Perhaps the biggest challenge – and one not usually faced in other outdoor security needs – wasn’t so much setting up the cameras inside the bears’ den, but trying to figure out how to keep the bears from playing with the camera equipment.
“Because the inside of the den is pitch black, we needed cameras with infrared,” Manky says. “Cameras with built-in infrared emitters were a couple of inches in diameter and were fairly large. Now, bears are very curious and they can smell something different. They found the cameras several times and proceeded to play with the cameras, and lick them. We have great footage of one instance of a camera in a bear’s mouth. It was still making infrared, so you could see the bear’s tongue and tonsils.”
That’s why Manky switched to a pinhole camera that is about the size of a penny and is flush with the wall. So far, the bears haven’t noticed it.
These cameras, and the unusual request to be able to stream the videos to a website – most security cameras footage isn’t meant for online use, Manky points out – have been so successful that Grouse Mountain Resort is planning to expand with more wireless cameras that show more angles of the bear habitat.
Of course, securing outdoor spaces doesn’t exclusively involve camera equipment.

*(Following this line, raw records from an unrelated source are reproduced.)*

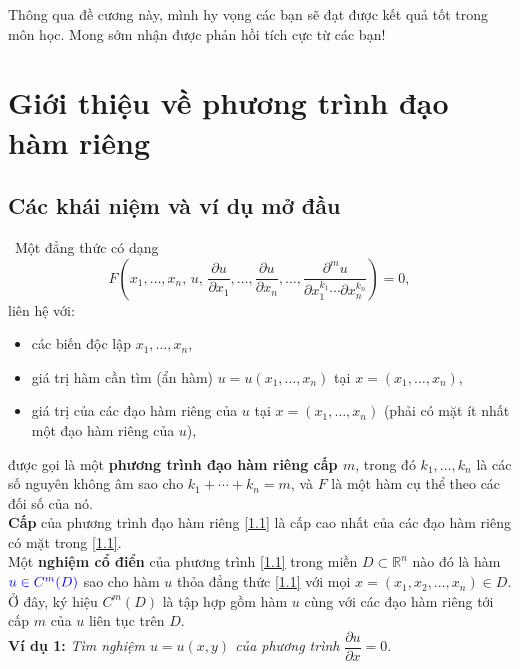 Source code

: \documentclass[10pt, a4paper]{article}
\begin{document}
	Thông qua đề cương này, mình hy vọng các bạn sẽ đạt được kết quả tốt trong môn học. Mong sớm nhận được phản hồi tích cực từ các bạn!\\
	
	\newpage
	\tableofcontents
	\newpage
	\section{Giới thiệu về phương trình đạo hàm riêng}
	\subsection{Các khái niệm và ví dụ mở đầu}
	\quad\,\,\,Một đẳng thức có dạng \begin{equation} \tag{1.1} \label{1.1}
		F\left(x_1,\ldots,x_n,\,u,\,\frac{\partial u}{\partial x_1},\ldots,\frac{\partial u}{\partial x_n},\ldots,\frac{\partial^mu}{\partial x_1^{k_1}\cdots\partial x_n^{k_n}}\right)=0,
	\end{equation}
	liên hệ với: \begin{itemize}
		\item các biến độc lập $x_1,\ldots,x_n$,
		\item giá trị hàm cần tìm (ẩn hàm) $u=u(x_1,\ldots,x_n)$ tại $x=(x_1,\ldots,x_n)$,
		\item giá trị của các đạo hàm riêng của $u$ tại $x=(x_1,\ldots,x_n)$ (phải có mặt ít nhất một đạo hàm riêng của $u$),
	\end{itemize}
	được gọi là một \textbf{\color{red}phương trình đạo hàm riêng cấp $m$}, trong đó $k_1,\ldots,k_n$ là các số nguyên không âm sao cho $k_1+\cdots+k_n=m$, và $F$ là một hàm cụ thể theo các đối số của nó.\\
	
	\textbf{\color{red}Cấp} của phương trình đạo hàm riêng \eqref{1.1} là cấp cao nhất của các đạo hàm riêng có mặt trong \eqref{1.1}.\\
	
	Một \textbf{\color{red}nghiệm cổ điển} của phương trình \eqref{1.1} trong miền $D\subset\mathbb R^n$ nào đó là hàm $\color{blue}u\in C^m(D)$ sao cho hàm $u$ thỏa đẳng thức \eqref{1.1} với mọi $x=(x_1,x_2,\ldots,x_n)\in D$. Ở đây, ký hiệu $C^m(D)$ là tập hợp gồm hàm $u$ cùng với các đạo hàm riêng tới cấp $m$ của $u$ liên tục trên $D$.\\
	
	\textbf{Ví dụ 1:} \textit{Tìm nghiệm $u=u(x,y)$ của phương trình} $\dfrac{\partial u}{\partial x}=0$.\\
	
\end{document}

There will be areas where other forms of security, like x-ray scanners or metal detectors, are useful. A few such applications are outdoor venues like stadiums where anyone coming into the facility is scanned and parking garages where vehicles are screened. Another area of security is protecting open air spaces from attacks such as from a chemical weapon.
Always consider using a layered approach for outdoor security, because there is no silver bullet that will protect everything. The more technologies and options you use, the better your chances are at keeping outdoor spaces safe.